Only if you use naive ways of doing this. In .NET at least your overcomplicated expression can be compiled down to the minimum query needed to pull the bits of data you use.

It's not magic. I've personally removed dozens of N+1 queries from code written by one of my fellow consultants caused by misuse of Entity Framework. Here's a reference: https://msdn.microsoft.com/en-us/library/jj574232(v=vs.113)....

At least with EF it's possible to completely disable lazy loading. I always recommend doing so -- when you're passing entities between methods it's pretty easy to lose track of what's implicitly 'loaded' on the object. Innocent changes to a method that operates on an entity can cause a database round trip...horrible idea.

> This isn't remotely true; it turns what looks like an in-memory access into a network round trip. Navigating your database using an idiom of lists and member accesses is a fast path to n+1 queries all over the place, or ORM tuned to eagerly fetch the whole world when you only touch a tiny piece of it.

That isn't true for e.g. Django's ORM, which lazily evaluates the query and only actually accesses the db after that, with a single query, and filtering done in SQL.

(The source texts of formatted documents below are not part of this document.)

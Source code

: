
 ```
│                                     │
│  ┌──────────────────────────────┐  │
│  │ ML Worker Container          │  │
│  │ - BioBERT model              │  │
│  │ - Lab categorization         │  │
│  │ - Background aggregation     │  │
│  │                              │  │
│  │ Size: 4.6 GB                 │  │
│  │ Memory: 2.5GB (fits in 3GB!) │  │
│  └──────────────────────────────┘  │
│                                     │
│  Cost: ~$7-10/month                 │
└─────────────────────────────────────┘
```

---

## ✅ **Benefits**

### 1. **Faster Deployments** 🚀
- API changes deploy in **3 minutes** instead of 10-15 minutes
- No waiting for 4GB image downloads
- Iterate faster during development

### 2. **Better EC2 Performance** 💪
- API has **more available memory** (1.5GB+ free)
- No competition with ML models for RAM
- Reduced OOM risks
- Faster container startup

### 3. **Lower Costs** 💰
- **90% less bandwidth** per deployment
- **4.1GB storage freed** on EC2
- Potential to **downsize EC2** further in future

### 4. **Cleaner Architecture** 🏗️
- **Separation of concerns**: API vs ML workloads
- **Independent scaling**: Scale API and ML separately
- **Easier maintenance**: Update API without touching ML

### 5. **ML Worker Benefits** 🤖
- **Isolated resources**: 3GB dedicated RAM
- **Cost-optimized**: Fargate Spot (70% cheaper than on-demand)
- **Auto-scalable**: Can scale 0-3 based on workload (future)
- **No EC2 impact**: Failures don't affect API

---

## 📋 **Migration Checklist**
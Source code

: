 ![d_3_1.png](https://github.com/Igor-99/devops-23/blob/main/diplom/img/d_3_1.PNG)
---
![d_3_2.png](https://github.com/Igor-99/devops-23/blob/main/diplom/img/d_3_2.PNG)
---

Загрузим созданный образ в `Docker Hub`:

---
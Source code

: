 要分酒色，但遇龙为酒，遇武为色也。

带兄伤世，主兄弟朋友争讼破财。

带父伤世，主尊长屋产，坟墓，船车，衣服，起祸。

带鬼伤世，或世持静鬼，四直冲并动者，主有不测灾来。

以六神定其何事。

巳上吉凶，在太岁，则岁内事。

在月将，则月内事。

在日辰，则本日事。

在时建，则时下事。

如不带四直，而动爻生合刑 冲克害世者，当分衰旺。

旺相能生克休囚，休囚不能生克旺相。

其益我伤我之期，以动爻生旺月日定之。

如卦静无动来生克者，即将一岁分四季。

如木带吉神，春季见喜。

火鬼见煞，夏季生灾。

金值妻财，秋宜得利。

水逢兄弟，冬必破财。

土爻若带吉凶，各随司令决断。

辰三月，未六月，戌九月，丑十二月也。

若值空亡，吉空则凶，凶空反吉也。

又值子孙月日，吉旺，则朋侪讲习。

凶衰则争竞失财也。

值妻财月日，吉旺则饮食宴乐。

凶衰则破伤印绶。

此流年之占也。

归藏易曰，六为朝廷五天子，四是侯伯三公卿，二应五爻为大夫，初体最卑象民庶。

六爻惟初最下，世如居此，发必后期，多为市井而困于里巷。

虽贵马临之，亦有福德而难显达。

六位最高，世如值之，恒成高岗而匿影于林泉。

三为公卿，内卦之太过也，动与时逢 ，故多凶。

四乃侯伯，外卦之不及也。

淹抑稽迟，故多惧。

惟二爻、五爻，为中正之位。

This is not the case - with Django's ORM you are still susceptible to the N+1 problem. It can be largely mitigated through `select_related` and `prefetch_related`, but the fundamental issue is there - that simply by accessing an attribute for an object that wasn't already fetched, you can do another database query without it being at all clear in the code that this will happen.
That's true, though select_related is mostly the default, and that behaviour is documented well. In practice, I very seldomly find N+1 cases with Djangos ORM, even when doing relatively complex data analysis.
This didn't use to be the case, I remember a single line of Django orm causing several hundred db requests, but maybe they improved it.
When was that and what was the form of the query?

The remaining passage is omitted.